Lectures are held in the Sixth Form Lecture Theatre, James Allen's Girls' School (off Green Dale, London SE22 8TX) at 7.30 for 8.00pm, and also on MS Teams. The Sixth Form Centre has its own parking off Green Dale. See the Where We Meet page for directions. Click below to download the lecture programme. To join the society go to the Membership page and download the membership form. Guests are always welcome at £10 per lecture cash or card at the door.

Download 2025-2026 lecture programme

Date: Thursday 12 March 2026, 8.00pm
Lecturer: Chloe Sayer

For over a century, postcards have pictured our shared history across the globe. They have documented the changing role of women, the growth of cities, evolving styles of architecture, home decoration, royalty, celebrity, the rise of cinema, aviation, the automobile, fashion trends, celebrations and holidays. Few people, places or things have not been the subject of a postcard, but the age of the postcard is over. With our mobile phones, we take and send images in an instant. This lecture celebrates the history and scope of picture postcards - bearers of news and repositories of memory.

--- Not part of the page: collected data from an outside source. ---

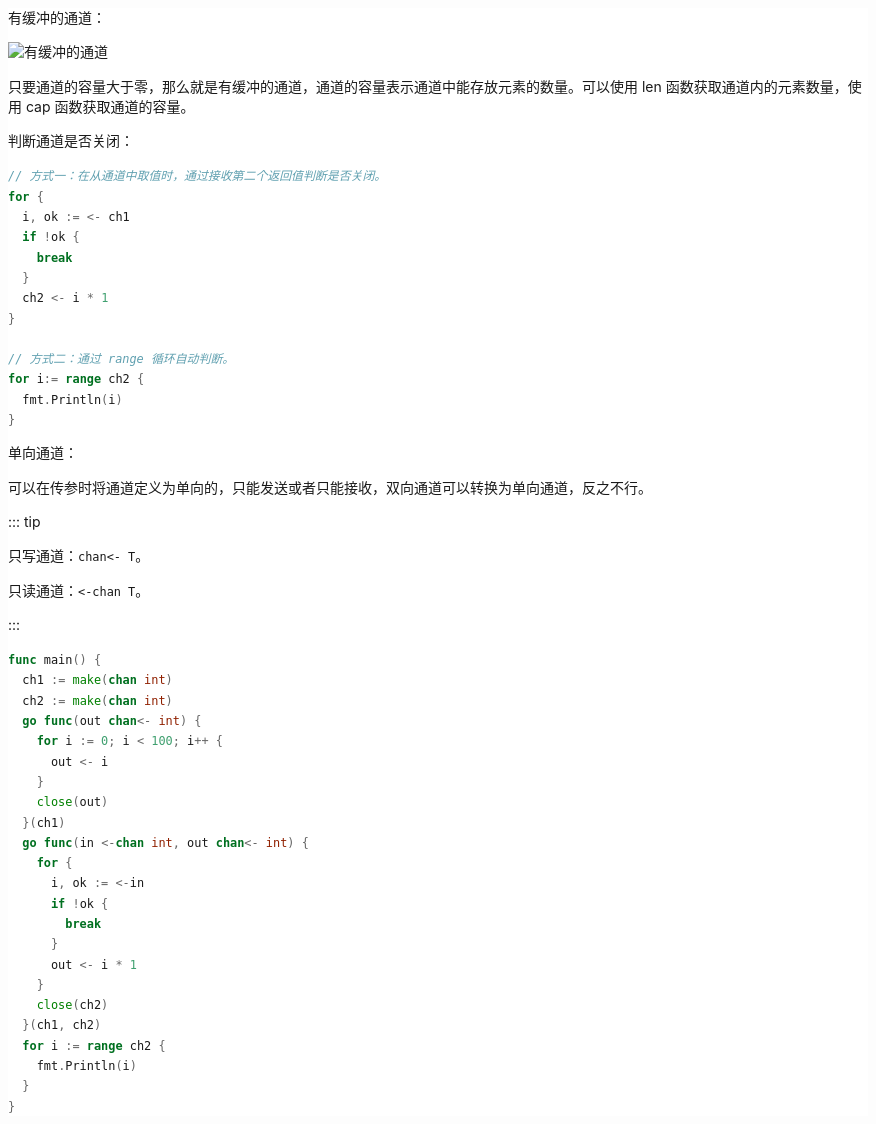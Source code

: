 有缓冲的通道：

![有缓冲的通道](https://www.topgoer.com/static/7.1/4.png)

只要通道的容量大于零，那么就是有缓冲的通道，通道的容量表示通道中能存放元素的数量。可以使用 len 函数获取通道内的元素数量，使用 cap 函数获取通道的容量。

判断通道是否关闭：

```go
// 方式一：在从通道中取值时，通过接收第二个返回值判断是否关闭。
for {
  i, ok := <- ch1
  if !ok {
    break
  }
  ch2 <- i * 1
}

// 方式二：通过 range 循环自动判断。
for i:= range ch2 {
  fmt.Println(i)
}
```

单向通道：

可以在传参时将通道定义为单向的，只能发送或者只能接收，双向通道可以转换为单向通道，反之不行。

::: tip

只写通道：`chan<- T`。

只读通道：`<-chan T`。

:::

```go
func main() {
  ch1 := make(chan int)
  ch2 := make(chan int)
  go func(out chan<- int) {
    for i := 0; i < 100; i++ {
      out <- i
    }
    close(out)
  }(ch1)
  go func(in <-chan int, out chan<- int) {
    for {
      i, ok := <-in
      if !ok {
        break
      }
      out <- i * 1
    }
    close(ch2)
  }(ch1, ch2)
  for i := range ch2 {
    fmt.Println(i)
  }
}
```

Date: Thursday 9 April 2026, 8.00pm
Lecturer: James Russell

Growing up in the shadow of their mother's illness, Paul and John Nash emerged as artists at the same time, exhibiting their work in a joint exhibition in 1913. The following year they enlisted in the Artists' Rifles and both served on the Western Front before working together as war artists. Both subsequently explored wood engraving and book illustration. But their art moved in different directions and, while remaining close, each sought to distance themselves from the tag of 'the Nash brothers'. It could be the plot of a novel, but every word of this intriguing personal story of brotherly love, strife and competition is true.

Date: Thursday 14 May 2026, 8.00pm
Lecturer: John Snelson

2026 marks 75 years since the death of Ivor Novello, whose career was extraordinary by any measure: composer, playwright, film idol and stage star. Novello, who died suddenly in 1951, was certainly the master of the romantic waltz song which sustains his reputation today, but there is much more to his genius than 'Dear Ivor' and wistful nostalgia. With examples from his songs, scripts and films, this lecture goes to the heart of Novello as an instinctive and innovative force in film and on stage in his day. The range of his music, the wit of his writing and the individuality of his acting fuse into a unique ability to realize the power of dramatic performance time and time again.

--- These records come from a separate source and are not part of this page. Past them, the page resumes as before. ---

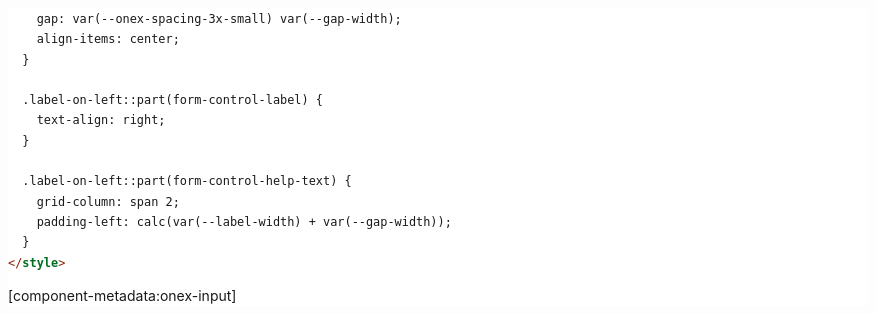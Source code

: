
 ```html preview
    gap: var(--onex-spacing-3x-small) var(--gap-width);
    align-items: center;
  }

  .label-on-left::part(form-control-label) {
    text-align: right;
  }

  .label-on-left::part(form-control-help-text) {
    grid-column: span 2;
    padding-left: calc(var(--label-width) + var(--gap-width));
  }
</style>
```

[component-metadata:onex-input]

Date: Thursday 11 June 2026, 8.00pm
Lecturer: Lydia Bauman

Gwen John’s work is both instantly recognisable and era-defining. She is known for the quiet strength of the solitary women in her portraits and the reflective stillness of her interiors. For decades she was overshadowed by her famous brother Augustus and often portrayed as a recluse, but nevertheless defied convention to forge her own existence. She trained at the Slade, then one of the few art schools to accept women on the same terms as men. She made her life and work within the heady art worlds of London and Paris amid a rich cultural circle that included James McNeill Whistler and her lover, Auguste Rodin. This is the story of a progressive trailblazer and a painter devoted to her craft at the forefront of early 20th century art.

Date: Thursday 9 July 2026, 8.00pm
Lecturer: Rupert Dickens

Van der Heyden’s reputation pales in comparison with Leonardo da Vinci, but his career at the height of the Dutch Golden Age was no less extraordinary.  He was a brilliant painter and draughtsman, producing wonderful views of Amsterdam and other cities. But he was also an inventor, entrepreneur, administrator and marketing genius. Among his innovations were a mechanical fire engine and street lighting.  We will take a close look at his career from his meticulous cityscapes through to the detailed drawings of his inventions and the surprising vanitas still-life paintings he produced at the end of his career.